So I'm unsure about using the fundamental theorem of calculus. The theorem I have is as follows:
Suppose $f(x)$ is continuous on $[a,b]$
- If $g(x) = \int_{a}^{x} f(t) \,\mathrm{d}t$, then $g'(x) = f(x)$.
- $\int_{a}^{b} f(x) \,\mathrm{d}x = F(b) - F(a)$ where $F$ is any antiderivative of $f$.
I'll use an example to elaborate my problem.
Let $F(x) = \int_{1}^{2x} \cos(t^2) \,\mathrm{d}t$. I want to find $F'(x)$.
So from examples I have seen I think, then $F(2x) = \cos (x^2)$, so to get $F'(x)$ we use the chain rule and our answer is $2\cos(4x^2)$. I know the answer is correct but have I written everything right?

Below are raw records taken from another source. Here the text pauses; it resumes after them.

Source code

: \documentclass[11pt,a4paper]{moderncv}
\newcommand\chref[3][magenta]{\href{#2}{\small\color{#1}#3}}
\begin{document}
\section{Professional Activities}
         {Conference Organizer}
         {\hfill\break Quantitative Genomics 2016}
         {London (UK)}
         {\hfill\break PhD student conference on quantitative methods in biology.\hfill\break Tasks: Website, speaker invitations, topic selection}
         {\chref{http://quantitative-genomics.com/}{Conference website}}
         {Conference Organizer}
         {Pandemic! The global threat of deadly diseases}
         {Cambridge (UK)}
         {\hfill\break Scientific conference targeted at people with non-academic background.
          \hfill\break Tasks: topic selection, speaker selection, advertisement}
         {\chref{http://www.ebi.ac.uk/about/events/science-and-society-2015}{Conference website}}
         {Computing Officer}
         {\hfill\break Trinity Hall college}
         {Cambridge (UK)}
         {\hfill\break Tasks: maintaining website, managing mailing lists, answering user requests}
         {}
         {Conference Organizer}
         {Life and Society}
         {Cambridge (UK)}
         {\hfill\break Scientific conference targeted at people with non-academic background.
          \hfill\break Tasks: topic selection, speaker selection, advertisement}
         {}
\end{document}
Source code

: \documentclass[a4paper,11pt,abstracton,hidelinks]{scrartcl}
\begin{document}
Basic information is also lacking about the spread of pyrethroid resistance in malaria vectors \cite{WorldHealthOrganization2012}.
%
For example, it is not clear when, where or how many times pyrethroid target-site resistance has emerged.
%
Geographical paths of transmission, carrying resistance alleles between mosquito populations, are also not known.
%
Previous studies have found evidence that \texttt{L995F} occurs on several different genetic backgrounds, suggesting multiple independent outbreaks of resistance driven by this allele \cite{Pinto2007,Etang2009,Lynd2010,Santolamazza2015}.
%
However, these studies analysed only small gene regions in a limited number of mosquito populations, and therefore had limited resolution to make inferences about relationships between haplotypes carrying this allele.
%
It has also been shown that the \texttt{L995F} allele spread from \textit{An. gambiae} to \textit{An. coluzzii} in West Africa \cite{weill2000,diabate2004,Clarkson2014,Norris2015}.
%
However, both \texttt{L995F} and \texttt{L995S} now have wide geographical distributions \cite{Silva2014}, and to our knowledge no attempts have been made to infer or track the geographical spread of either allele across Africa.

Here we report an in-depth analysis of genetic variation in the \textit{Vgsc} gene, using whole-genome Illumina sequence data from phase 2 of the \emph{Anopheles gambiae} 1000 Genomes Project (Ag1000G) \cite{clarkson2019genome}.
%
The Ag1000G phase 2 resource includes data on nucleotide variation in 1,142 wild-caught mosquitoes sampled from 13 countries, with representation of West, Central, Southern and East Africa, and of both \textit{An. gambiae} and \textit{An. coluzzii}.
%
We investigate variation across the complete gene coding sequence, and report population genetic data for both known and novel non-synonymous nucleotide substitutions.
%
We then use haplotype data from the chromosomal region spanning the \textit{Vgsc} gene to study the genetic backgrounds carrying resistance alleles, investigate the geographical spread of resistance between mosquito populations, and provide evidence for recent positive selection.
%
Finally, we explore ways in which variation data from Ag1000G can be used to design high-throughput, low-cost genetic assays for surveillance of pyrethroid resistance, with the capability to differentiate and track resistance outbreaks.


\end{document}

Anyway, I somewhat understand this, but what if the limits where $1$ and $2$ say, rather than $1$ and $2x$? Do we use the second part of the theorem then? Are we just using the first part of the theorem in the question above because there's the variable $x$ involved (in $2x)$? Or does the second part of the theorem just state generally how to evaluate the integral? I think part of the issue is that we learn to integrate first and then are presented with this theorem and it seems like it is just stating what we already know.
Thank you
Let $f(x)=\int_1^x\cos t^2\,\mathrm dt$. Then $F(x)=f(2x)$ and therefore, by the chain rule,$$F'(x)=2f'(2x)=2\cos\bigl((2x)^2\bigr)=2\cos(4x^2).$$
If the upper limit is $2$ and not $2x$, then $F$ is contant and therefore $F'\equiv0$.